Synonyms is a staggeringly confident piece of art, even as it chronicles the stumbling meanderings of a confused young man on a mission to be anything and anyone but himself. In Nadav Lapid’s third feature, young Israeli Yoav (Tom Mercier) is desperate to escape his life, his history, and his country. He believes that Paris can be his new home, that French can be his new language, and that his native Hebrew must now be completely struck from his vocabulary. Over the course of Synonyms’ two-hour running time, this seeker finds that these dreams might not be as easy as he’d hoped, no matter how determined he remains. The film is a heartbreaking and often opaque sort of bildungsroman, one that rewards repeated viewings and whose layered themes build to reveal a uniquely impressionistic take on the immigrant experience, the pressures of masculinity, and the perennial human desires for connection and reinvention that are too often thwarted by society.
Tom Mercier’s central performance is Synonyms’ most consistently surprising pleasure. A relative newcomer to the screen, he quite literally throws himself into every scene, from the first moments of Yoav’s arrival in a mysteriously empty flat to his increasingly complicated friendship with the wealthy, bored Parisian couple Emile (Quentin Dolmaire) and Caroline (Louise Chevillotte). Mercier’s Yoav is gruff but loveable, manly but childlike, solitary but lonely, self-sufficient but needy, and the juxtapositional valleys between these characteristics is where Synonyms’ heart can always be found, even when the plot meanders and sometimes hits brick walls. It can often feel like Synonyms doesn’t exactly know where it’s going, but this always seems true to the fact that Yoav is trying to pinpoint his way as well, and rarely actually mastering it.
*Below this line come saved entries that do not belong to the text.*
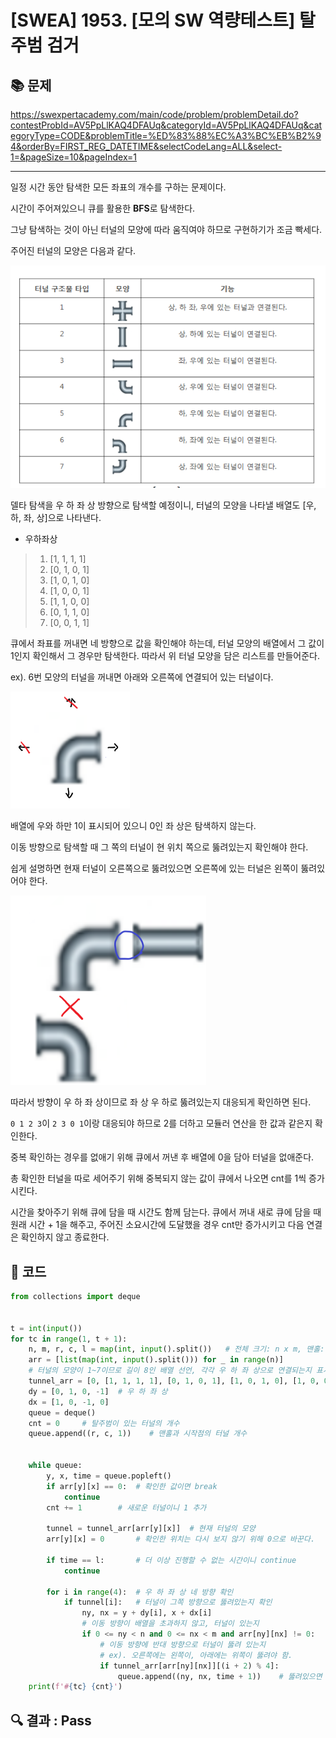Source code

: # [SWEA] 1953. [모의 SW 역량테스트] 탈주범 검거

## 📚 문제

https://swexpertacademy.com/main/code/problem/problemDetail.do?contestProbId=AV5PpLlKAQ4DFAUq&categoryId=AV5PpLlKAQ4DFAUq&categoryType=CODE&problemTitle=%ED%83%88%EC%A3%BC%EB%B2%94&orderBy=FIRST_REG_DATETIME&selectCodeLang=ALL&select-1=&pageSize=10&pageIndex=1

---

일정 시간 동안 탐색한 모든 좌표의 개수를 구하는 문제이다.

시간이 주어져있으니 큐를 활용한 **BFS**로 탐색한다.

그냥 탐색하는 것이 아닌 터널의 모양에 따라 움직여야 하므로 구현하기가 조금 빡세다.



주어진 터널의 모양은 다음과 같다.

![image-20220317011456619](README.assets/image-20220317011456619.png)

델타 탐색을 우 하 좌 상 방향으로 탐색할 예정이니, 터널의 모양을 나타낼 배열도 [우, 하, 좌, 상]으로 나타낸다.

- 우하좌상

>1. [1, 1, 1, 1]
>2. [0, 1, 0, 1]
>3. [1, 0, 1, 0]
>4. [1, 0, 0, 1]
>5. [1, 1, 0, 0]
>6. [0, 1, 1, 0]
>7. [0, 0, 1, 1]

큐에서 좌표를 꺼내면 네 방향으로 값을 확인해야 하는데, 터널 모양의 배열에서 그 값이 1인지 확인해서 그 경우만 탐색한다. 따라서 위 터널 모양을 담은 리스트를 만들어준다.

ex). 6번 모양의 터널을 꺼내면 아래와 오른쪽에 연결되어 있는 터널이다.

![image-20220317012829193](README.assets/image-20220317012829193.png)

배열에 우와 하만 1이 표시되어 있으니 0인 좌 상은 탐색하지 않는다.



이동 방향으로 탐색할 때 그 쪽의 터널이 현 위치 쪽으로 뚫려있는지 확인해야 한다.

쉽게 설명하면 현재 터널이 오른쪽으로 뚫려있으면 오른쪽에 있는 터널은 왼쪽이 뚫려있어야 한다.

![image-20220317013203176](README.assets/image-20220317013203176.png)

따라서 방향이 우 하 좌 상이므로 좌 상 우 하로 뚫려있는지 대응되게 확인하면 된다.

`0 1 2 3`이 `2 3 0 1`이랑 대응되야 하므로 2를 더하고 모듈러 연산을 한 값과 같은지 확인한다.



중복 확인하는 경우를 없애기 위해 큐에서 꺼낸 후 배열에 0을 담아 터널을 없애준다.

총 확인한 터널을 따로 세어주기 위해 중복되지 않는 값이 큐에서 나오면 cnt를 1씩 증가시킨다.



시간을 찾아주기 위해 큐에 담을 때 시간도 함께 담는다. 큐에서 꺼내 새로 큐에 담을 때 원래 시간 + 1을 해주고, 주어진 소요시간에 도달했을 경우 cnt만 증가시키고 다음 연결은 확인하지 않고 종료한다.



## 📒 코드

```python
from collections import deque


t = int(input())
for tc in range(1, t + 1):
    n, m, r, c, l = map(int, input().split())   # 전체 크기: n x m, 맨홀: (r, c), 소요 시간: l
    arr = [list(map(int, input().split())) for _ in range(n)]
    # 터널의 모양이 1~7이므로 길이 8인 배열 선언, 각각 우 하 좌 상으로 연결되는지 표시
    tunnel_arr = [0, [1, 1, 1, 1], [0, 1, 0, 1], [1, 0, 1, 0], [1, 0, 0, 1], [1, 1, 0, 0], [0, 1, 1, 0], [0, 0, 1, 1]]
    dy = [0, 1, 0, -1]  # 우 하 좌 상
    dx = [1, 0, -1, 0]
    queue = deque()
    cnt = 0     # 탈주범이 있는 터널의 개수
    queue.append((r, c, 1))    # 맨홀과 시작점의 터널 개수


    while queue:
        y, x, time = queue.popleft()
        if arr[y][x] == 0:  # 확인한 값이면 break
            continue
        cnt += 1        # 새로운 터널이니 1 추가

        tunnel = tunnel_arr[arr[y][x]]  # 현재 터널의 모양
        arr[y][x] = 0       # 확인한 위치는 다시 보지 않기 위해 0으로 바꾼다.

        if time == l:       # 더 이상 진행할 수 없는 시간이니 continue
            continue
        
        for i in range(4):  # 우 하 좌 상 네 방향 확인
            if tunnel[i]:   # 터널이 그쪽 방향으로 뚫려있는지 확인
                ny, nx = y + dy[i], x + dx[i]
                # 이동 방향이 배열을 초과하지 않고, 터널이 있는지
                if 0 <= ny < n and 0 <= nx < m and arr[ny][nx] != 0:
                    # 이동 방향에 반대 방향으로 터널이 뚫려 있는지 
                    # ex). 오른쪽에는 왼쪽이, 아래에는 위쪽이 뚫려야 함.
                    if tunnel_arr[arr[ny][nx]][(i + 2) % 4]:
                        queue.append((ny, nx, time + 1))    # 뚫려있으면 큐에 넣는다.
    print(f'#{tc} {cnt}')
```

## 🔍 결과 : Pass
The connection between Yoav, Emile and Caroline swirls chaotically, with wide-eyed, open-hearted Yoav at the center of a subtle tempest. Emile and Caroline alternately compete for his affection and dismiss him when they need space. But this is no sudsy love triangle, nor explosive melodrama. The shifts in relationship are always just discombobulating enough to keep viewers on their toes, and to keep Yoav looking for the next opening through which he can escape his lot and enter a new light.
It eventually becomes clearer that one main impetus for Yoav’s flight from his home country is a disorienting stint he spent serving in the Israeli army. Director Lapid also stayed in Paris following his own time in the Israeli army, and this autobiographical connection adds a layer of exorcism and urgency to the film’s often impressionistic style. Though the plot rarely hurtles forward, there is a strangely antic breathlessness to every scene, as it appears that Lapid is as desperate to affirm Yoav’s desperation as Yoav is desperate to fit in anywhere that isn’t the home he hates.
As Yoav meets more immigrants, pursues more possibilities, and explores more postures, he (and the film itself) becomes more and more convinced that it is not so easy to escape the toxicity of masculinity, violence, exploitation, and nationalism, no matter where one travels (and a simultaneously hilarious and harrowing experience in a class for immigrants makes much of this reality chillingly plain). Everyone, in their own way, whether citizen or wannabe-citizen, is banging their own head against a door that won’t open for them, whether that door be literal, existential, or both.
In the end, connection and community seem to be the only paths to transformation, but all three seem elusive when so many roadblocks remain in the way. Synonyms’ final moments don’t attempt to solve this condition, but rather paint it in such stark relief as to make it utterly unforgettable, nudging viewers to pay more attention to how we open and close doors, how we welcome and dismiss one another, and how desperately we need to accompany one another safely through the dark.